I am no social scientist but let’s keep it simple. Invention is not innovation. Invention is needed for innovation to take place. In many companies, inventions that result in patents are considered innovations. These companies are often touted as “innovative.” But to me, that’s not the correct classification. An idea that looks great in the lab and fails in the market is not an innovation; it is, at best, a curiosity. Until people are willing to buy your product, pay for it, and then buy it again, there is no innovation. As Jeff Immelt once put it, “Innovation without a customer is nonsense; it’s not even innovation.” At best it is an invention. In fact, there is no correlation between the number of patents earned and financial success. So for Startups It is OK to NOT be an R&D powerhouse…at first. Small startups aren’t R&D powerhouses. Facebook made React after they were already big. Google was long past their startup days when their coolest moonshots started landing. Elon Musk isn’t building a rocket in his garage.
A Customer decides if the product is innovative, not the underlying Technology! Real innovation can change the context — the market space, the customer space, the competitive space — in which a business operates. Startups don’t have to invent new technology, they can bring fresh approaches to solving problems with existing technology. So the innovation small businesses engage in shouldn’t be compared to the capital intensive research that governments, academia and enterprises carry out. All this innovation mythology is demotivating to small-scale founders. What makes a company truly disruptive is subjective and depends on the space the company occupies and what it is trying to accomplish.

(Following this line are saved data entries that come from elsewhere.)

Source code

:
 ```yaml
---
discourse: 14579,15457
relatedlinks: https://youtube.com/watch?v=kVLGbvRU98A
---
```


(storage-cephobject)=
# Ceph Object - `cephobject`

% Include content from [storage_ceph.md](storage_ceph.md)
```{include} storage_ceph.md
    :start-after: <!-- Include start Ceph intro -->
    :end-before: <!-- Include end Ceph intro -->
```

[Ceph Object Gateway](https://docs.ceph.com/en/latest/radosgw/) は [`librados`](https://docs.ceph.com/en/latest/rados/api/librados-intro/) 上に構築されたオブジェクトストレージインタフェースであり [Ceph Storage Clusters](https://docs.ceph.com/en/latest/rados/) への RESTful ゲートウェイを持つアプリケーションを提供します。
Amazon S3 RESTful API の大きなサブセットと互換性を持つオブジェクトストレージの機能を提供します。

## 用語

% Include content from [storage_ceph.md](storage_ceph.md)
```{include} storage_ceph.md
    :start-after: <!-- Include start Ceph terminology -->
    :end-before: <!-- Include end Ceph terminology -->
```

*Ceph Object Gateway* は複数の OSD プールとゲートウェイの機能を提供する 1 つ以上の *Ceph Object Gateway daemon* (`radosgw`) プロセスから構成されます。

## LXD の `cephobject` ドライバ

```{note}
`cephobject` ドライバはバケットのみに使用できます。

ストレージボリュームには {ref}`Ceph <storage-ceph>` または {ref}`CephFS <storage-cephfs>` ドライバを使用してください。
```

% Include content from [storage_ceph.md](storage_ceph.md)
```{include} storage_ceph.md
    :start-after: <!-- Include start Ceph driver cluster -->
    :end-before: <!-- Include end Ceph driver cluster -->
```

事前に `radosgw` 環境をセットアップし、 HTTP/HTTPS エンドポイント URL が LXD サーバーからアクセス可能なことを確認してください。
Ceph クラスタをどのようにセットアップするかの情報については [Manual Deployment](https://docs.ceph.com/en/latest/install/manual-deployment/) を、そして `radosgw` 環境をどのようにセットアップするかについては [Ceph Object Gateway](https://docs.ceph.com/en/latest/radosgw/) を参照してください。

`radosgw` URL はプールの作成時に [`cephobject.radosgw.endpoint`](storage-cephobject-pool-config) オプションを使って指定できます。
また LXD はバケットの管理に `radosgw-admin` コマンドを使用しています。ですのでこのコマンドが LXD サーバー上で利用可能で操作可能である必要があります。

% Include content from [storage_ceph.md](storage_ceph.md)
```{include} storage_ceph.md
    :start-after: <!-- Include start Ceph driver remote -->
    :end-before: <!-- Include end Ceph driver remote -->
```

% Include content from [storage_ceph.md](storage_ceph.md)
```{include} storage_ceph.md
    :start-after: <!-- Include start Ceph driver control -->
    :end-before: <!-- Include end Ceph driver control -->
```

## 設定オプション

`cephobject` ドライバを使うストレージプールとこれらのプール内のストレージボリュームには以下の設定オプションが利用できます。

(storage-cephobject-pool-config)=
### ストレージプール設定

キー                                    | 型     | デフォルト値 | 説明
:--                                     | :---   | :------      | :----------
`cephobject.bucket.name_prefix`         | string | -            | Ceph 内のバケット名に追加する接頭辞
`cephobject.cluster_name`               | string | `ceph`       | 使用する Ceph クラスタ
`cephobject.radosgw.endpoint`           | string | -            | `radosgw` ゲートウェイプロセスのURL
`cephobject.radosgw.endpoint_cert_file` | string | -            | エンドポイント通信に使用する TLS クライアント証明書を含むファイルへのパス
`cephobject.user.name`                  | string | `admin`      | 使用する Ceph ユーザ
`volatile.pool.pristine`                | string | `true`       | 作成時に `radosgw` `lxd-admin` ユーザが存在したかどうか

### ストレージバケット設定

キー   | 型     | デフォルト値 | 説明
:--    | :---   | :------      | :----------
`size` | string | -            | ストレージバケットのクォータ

The idea of startup and innovation has become encrusted by myths. One myth is that it is all about new products. That is not necessarily so. New products are, of course, important but not the entire picture. When innovation is at the centre of a company’s way of doing things, it finds ways to innovate not just in products, but also in functions, logistics, business models, and processes. Another myth is that innovation is only for geniuses – a lone genius or small team code away in the metaphorical (or actual) garage leads to a destructive sense of resignation; This is wrong & it is fatal to the creation of an innovative startup. Of course, geniuses exist and, of course, they can contribute bottom-line-bending inventions. But companies that wait for “Eureka!” moments may well die waiting.
And die you can’t. Don’t let the ‘Be disruptive’ mantra become a millstone around your neck. Keep doing whatever you have been doing to remain alive. Just Don’t Die. Keep trying to make something that at least someone really loves. As long as you’ve made something that a few users are ecstatic about, you’re on the right track. As long as you have some core of users who love you, all you have to do is expand it. It may take a while, but as long as you keep plugging away, you’ll win in the end. It will be good for your morale to have even a handful of users who really love you, and startups run on morale. Don’t forget that Airbnb founders sold breakfast cereals to keep the company alive. From that to the biggest US IPO of 2020 which happened last week ($100 Bn, take a bow guys) is one of the most inspiring stories of our time.
Coming back to our story – well, we are still evaluating that potato deal. After all the world needs all kind of chips, be it potato or microchips. We leave you with a thought from Paul Graham: “There’s just one mistake that kills startups: not making something users want. If you make something users want, you’ll probably be fine, whatever else you do or don’t do. And if you don’t make something users want, then you’re dead, whatever else you do or don’t do.”
If the customers want potato chips, well then so be it.